I’ve been working with C++ a lot for my PhD, and part of my work involves writing performant C++ code which can be used across various processors. This is particularly true in robotics, where both memory and compute can be limited resources.

So how does one handle investigating potential memory leaks and CPU slowdowns? Turns out a lot of people have this problem and have built a host of tools to tackle this. Valgrind seems to be the most popular toolkit, but for the sake of cross-platform ease and reporting, I decided to go with Google’s Gperftools.

Installing Gperftools

Installation of Gperftools is actually quite easy if you’re on a Unix based system, like Linux or MacOS. We can simply use Homebrew:

brew install google-perftools graphviz ghostscript

We also install graphviz and ghostscript to help with report generation. This is something I really like about Gperftools since it allows me to visualize graphically what is happening under the hood, rather than pore over thousands of lines of logs or print statements.

For Debian systems, you could also use apt, but I like using brew for various reasons, particularly cross-platform scripting.

Linking with CMake

Since any non-trivial C++ program would use a build system and I prefer using CMake, it is imperative to show how to link Gperftools via CMake.

Within the CMakeLists.txt file, we first need to find the required library.

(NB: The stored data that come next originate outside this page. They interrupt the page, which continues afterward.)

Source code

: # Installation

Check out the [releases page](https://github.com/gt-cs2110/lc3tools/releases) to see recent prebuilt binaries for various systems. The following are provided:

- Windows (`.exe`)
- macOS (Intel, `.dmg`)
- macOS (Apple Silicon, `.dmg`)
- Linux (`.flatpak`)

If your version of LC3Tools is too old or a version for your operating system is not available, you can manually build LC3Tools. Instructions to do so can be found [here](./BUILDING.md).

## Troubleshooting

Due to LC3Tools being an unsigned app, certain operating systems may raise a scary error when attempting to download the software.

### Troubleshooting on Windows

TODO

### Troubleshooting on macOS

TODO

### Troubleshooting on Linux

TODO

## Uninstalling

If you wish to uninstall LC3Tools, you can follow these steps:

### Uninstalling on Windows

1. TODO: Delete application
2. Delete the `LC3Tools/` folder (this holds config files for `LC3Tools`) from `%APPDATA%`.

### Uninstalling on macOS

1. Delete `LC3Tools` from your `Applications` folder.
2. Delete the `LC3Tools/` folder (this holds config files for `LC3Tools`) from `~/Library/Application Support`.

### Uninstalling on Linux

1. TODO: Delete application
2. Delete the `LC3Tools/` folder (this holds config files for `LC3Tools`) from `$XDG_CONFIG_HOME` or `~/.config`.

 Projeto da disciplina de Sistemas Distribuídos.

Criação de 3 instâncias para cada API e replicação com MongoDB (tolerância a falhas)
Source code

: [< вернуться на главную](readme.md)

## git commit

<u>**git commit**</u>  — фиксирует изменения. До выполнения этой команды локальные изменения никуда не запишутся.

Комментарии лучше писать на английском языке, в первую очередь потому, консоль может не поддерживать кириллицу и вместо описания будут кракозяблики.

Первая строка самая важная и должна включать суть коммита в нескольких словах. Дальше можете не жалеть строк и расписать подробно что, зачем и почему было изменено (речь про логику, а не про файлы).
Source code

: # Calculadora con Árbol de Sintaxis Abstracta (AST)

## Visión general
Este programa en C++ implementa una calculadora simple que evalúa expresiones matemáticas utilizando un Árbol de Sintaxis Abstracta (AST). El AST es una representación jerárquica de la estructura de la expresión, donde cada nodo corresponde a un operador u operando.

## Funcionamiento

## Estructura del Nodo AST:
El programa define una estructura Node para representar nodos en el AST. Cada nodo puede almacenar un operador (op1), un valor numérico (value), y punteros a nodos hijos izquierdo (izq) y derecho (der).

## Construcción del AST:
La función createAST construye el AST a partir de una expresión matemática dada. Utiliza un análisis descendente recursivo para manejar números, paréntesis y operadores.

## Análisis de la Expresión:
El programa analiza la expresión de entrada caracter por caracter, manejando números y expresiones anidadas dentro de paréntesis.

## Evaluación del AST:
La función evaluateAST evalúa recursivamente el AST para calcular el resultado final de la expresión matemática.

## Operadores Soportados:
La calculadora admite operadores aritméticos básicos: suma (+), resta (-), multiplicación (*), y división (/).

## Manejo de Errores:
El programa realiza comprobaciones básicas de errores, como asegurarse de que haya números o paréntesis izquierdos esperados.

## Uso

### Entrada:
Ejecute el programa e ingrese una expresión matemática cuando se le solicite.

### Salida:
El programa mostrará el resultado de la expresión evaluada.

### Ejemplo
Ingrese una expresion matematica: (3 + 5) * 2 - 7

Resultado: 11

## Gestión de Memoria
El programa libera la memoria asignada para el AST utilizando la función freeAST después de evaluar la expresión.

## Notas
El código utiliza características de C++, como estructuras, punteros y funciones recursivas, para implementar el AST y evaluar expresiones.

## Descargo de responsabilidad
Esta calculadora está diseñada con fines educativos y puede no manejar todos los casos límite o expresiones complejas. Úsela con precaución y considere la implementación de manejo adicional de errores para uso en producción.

Gperftools has two main libraries for heap and CPU profiling that need to be linked:

find_library(GPERFTOOLS_TCMALLOC NAMES tcmalloc)
find_library(GPERFTOOLS_PROFILER NAMES profiler)

NOTE: You can provide HINTS to the find_library function to point it to the path where the libraries are located.

Once the system finds them, it is then just a simple matter of linking them (the CMake version of -l<library>):

target_link_libraries(${PROJECT_NAME} ${GPERFTOOLS_TCMALLOC} ${GPERFTOOLS_PROFILER})

pprof Setup

This is where I found things a bit difficult. pprof is now developed using golang, so it required me to install Go so I could install pprof with

go install github.com/google/pprof@latest

Even with the new development process, some features and options of pprof didn’t seem to work for me. More on that when we show how to use it.

Profiling

This is the easy part! Linking the above libraries causes the executable to have the necessary information, but the design of Gperftools is such that it won’t actually log any profiling data unless we set some environment variables.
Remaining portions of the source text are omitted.